CARS Lesson 7 — Types of CARS passages
Kinds of arguments
The more you understand the craft of the essay writer, the more you can help them close the circle in communication. Understanding the structure of argumentation is useful, and it's useful for us to discuss the types of arguments you will run into. Part of being a local in any city is to have an idea of what to expect. Although a few may defy easy categorization, the passages you will encounter in the CARS section of the MCAT will include arguments of fact, arguments of definition, arguments of evaluation and proposals. Each of these types of argument have different general characteristics which we will discuss in this lesson.
ARGUMENTS OF FACT
Factual arguments seek to demonstrate whether something is or is not the case in the world.
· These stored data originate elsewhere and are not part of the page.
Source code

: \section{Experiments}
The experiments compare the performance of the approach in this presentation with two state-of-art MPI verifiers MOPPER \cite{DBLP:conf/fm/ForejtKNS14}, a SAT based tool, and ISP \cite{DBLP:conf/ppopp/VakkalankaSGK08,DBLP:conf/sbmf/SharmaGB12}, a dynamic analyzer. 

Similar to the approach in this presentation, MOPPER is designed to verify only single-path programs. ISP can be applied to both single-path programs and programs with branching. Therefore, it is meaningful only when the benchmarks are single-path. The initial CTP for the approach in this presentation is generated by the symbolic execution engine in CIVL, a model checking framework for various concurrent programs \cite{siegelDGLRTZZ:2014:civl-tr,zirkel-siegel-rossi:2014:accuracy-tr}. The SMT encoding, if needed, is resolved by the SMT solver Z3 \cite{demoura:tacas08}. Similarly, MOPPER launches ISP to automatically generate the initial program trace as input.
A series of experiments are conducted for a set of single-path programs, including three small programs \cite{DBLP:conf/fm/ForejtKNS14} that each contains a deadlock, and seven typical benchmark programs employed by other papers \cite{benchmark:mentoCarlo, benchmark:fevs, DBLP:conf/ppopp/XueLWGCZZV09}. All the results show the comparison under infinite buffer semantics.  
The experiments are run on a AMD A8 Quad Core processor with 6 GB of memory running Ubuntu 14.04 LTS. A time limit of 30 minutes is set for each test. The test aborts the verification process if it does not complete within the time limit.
This type of argument typically seeks to settle a controversy or challenge established beliefs. What is the true economic impact of an environmental regulation? Does music education really help build math skill in children? How did Indus civilization avoid the militarization seen in other ancient agrarian civilizations? Disagreements about factual matters often aren't as easy to resolve as one would think. Facts and information need to be interpreted. Evidence may be confounding. It may be that there isn't that much evidence in the first place.
The writer in a factual arguments will often set the stage with a series of observations. This will be followed by the introduction of a hypothesis and counter-arguments. The type of evidence brought forward in a factual argument will typically be 'hard' evidence rather than constructs of logic or reason. Here are some questions to ask of the passage.
- What is the issue at stake?
- Is there a controversy? What are the different points of view?
- Where does the author stand? What is their hypothesis
- How do they refine, condition, or qualify their claim?
- How good is their evidence? Is the evidence warranted?
- Is the organization of the argument effective?
An additional challenge with this type of MCAT passage is to organize the details while you are reading. As details pile on, it's okay to slow down rehearse information or step back and look at how information is organized. The workshops in the countryside used linseed oil and beeswax but the city workshops sometimes used shellac or oil varnish . . . You generally don't need to memorize everything, but you do need to keep the information mentally organized. For practice of these reading skills, Charles Mann's 1491 and Brad DeLong's The Melting Away of North Atlantic Social Democracy are both good examples of arguments of fact from our collection of supplementary reading.
ARGUMENTS OF DEFINITION
Before we can think clearly about an issue, we have to understand exactly what the terms mean. An argument of definition attempts to clarify a definition of a controversial term or concept. Definition arguments try to establish whether someone or something belongs to a certain category. These are issues you can't solve with a dictionary. Is the snail darter an endangered species? Is there such a thing as a just war? What is human intelligence?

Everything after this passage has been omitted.